→ **Brief**:
Two lines in the data below mark the range: the one with "- Ahorro de tiempo y recursos." and the one with "- Uso de inteligencia". Return both, along with every line between them, exactly.

Collected data

BEGIN

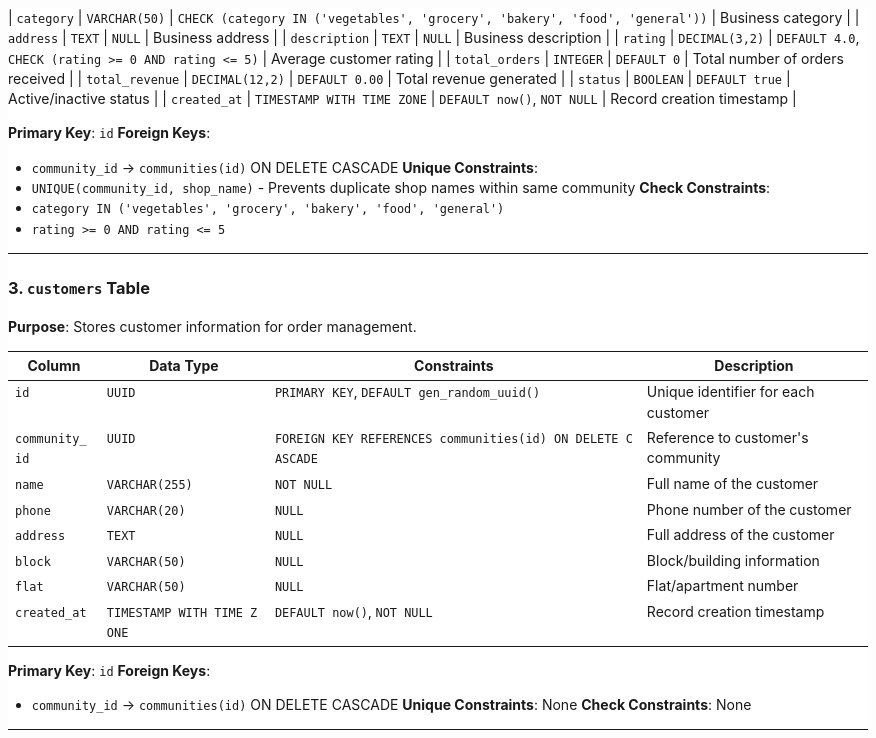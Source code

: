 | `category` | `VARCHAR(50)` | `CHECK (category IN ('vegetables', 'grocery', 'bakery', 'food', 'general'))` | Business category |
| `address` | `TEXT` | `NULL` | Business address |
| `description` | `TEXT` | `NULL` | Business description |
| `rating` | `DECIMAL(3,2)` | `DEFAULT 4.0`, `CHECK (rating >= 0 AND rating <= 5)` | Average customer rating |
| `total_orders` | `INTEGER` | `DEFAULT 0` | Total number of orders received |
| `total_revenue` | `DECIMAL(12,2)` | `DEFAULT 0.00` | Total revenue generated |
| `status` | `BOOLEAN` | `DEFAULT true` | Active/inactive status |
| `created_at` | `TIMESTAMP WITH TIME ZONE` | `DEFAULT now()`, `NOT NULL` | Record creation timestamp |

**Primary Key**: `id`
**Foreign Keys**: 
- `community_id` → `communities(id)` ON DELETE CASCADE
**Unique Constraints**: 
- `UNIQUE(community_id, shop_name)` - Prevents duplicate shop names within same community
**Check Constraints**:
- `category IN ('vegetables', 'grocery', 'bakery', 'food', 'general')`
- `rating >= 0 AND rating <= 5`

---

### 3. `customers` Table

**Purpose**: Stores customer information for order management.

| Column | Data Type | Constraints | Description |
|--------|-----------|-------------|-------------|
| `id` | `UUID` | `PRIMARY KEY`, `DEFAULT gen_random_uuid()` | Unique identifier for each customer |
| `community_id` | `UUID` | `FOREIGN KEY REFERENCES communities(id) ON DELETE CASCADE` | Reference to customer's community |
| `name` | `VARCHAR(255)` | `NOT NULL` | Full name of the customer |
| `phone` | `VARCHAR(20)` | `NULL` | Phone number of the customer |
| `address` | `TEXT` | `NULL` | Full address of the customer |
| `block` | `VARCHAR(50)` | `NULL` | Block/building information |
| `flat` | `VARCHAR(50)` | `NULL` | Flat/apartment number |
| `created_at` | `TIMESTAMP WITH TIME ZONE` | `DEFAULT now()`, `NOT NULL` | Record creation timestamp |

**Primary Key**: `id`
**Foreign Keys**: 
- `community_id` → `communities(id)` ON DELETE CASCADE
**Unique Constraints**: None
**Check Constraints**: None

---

END
BEGIN

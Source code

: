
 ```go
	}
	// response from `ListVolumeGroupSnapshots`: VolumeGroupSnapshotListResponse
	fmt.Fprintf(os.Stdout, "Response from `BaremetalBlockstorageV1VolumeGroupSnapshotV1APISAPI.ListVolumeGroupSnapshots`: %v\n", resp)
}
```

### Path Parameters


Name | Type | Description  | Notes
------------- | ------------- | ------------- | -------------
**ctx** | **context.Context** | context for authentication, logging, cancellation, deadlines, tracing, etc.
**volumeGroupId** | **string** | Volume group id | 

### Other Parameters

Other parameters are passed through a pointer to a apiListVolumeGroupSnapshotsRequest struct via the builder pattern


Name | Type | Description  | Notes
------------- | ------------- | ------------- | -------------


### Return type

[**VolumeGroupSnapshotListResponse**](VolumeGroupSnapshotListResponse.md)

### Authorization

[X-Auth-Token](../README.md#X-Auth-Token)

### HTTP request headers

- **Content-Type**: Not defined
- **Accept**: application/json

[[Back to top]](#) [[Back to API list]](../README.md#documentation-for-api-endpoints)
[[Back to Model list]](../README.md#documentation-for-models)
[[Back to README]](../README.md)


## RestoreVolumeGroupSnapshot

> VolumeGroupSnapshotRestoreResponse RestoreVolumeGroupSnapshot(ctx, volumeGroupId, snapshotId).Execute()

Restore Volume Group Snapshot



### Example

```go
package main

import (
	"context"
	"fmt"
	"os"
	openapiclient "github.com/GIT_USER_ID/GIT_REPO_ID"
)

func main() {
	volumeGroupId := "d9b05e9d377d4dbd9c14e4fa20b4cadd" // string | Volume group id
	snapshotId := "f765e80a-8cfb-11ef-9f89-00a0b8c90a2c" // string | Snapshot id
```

END
BEGIN

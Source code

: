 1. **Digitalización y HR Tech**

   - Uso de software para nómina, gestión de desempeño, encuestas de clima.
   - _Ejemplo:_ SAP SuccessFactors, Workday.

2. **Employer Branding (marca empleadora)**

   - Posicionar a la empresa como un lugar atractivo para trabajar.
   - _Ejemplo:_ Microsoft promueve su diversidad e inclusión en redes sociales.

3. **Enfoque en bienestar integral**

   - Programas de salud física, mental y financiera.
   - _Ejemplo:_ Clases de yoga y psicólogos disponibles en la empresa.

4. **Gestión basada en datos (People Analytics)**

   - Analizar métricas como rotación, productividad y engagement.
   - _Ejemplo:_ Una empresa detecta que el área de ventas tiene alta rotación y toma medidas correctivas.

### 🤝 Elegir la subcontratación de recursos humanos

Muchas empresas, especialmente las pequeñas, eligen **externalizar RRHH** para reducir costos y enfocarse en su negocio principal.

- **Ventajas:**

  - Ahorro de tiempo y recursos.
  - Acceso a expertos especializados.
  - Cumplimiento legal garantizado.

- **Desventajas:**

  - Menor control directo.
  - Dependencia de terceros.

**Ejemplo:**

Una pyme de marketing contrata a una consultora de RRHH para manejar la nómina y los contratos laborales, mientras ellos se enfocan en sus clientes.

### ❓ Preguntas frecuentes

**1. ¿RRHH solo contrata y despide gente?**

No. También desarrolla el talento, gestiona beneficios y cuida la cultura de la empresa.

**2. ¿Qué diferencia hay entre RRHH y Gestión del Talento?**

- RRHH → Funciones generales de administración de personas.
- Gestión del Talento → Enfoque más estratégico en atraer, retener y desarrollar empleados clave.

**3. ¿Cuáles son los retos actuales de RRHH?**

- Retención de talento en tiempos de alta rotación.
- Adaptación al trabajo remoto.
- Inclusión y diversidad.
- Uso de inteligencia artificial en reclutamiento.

END

→ **Your solution**:
  - Ahorro de tiempo y recursos.
  - Acceso a expertos especializados.
  - Cumplimiento legal garantizado.

- **Desventajas:**

  - Menor control directo.
  - Dependencia de terceros.

**Ejemplo:**

Una pyme de marketing contrata a una consultora de RRHH para manejar la nómina y los contratos laborales, mientras ellos se enfocan en sus clientes.

### ❓ Preguntas frecuentes

**1. ¿RRHH solo contrata y despide gente?**

No. También desarrolla el talento, gestiona beneficios y cuida la cultura de la empresa.

**2. ¿Qué diferencia hay entre RRHH y Gestión del Talento?**

- RRHH → Funciones generales de administración de personas.
- Gestión del Talento → Enfoque más estratégico en atraer, retener y desarrollar empleados clave.

**3. ¿Cuáles son los retos actuales de RRHH?**

- Retención de talento en tiempos de alta rotación.
- Adaptación al trabajo remoto.
- Inclusión y diversidad.
- Uso de inteligencia artificial en reclutamiento.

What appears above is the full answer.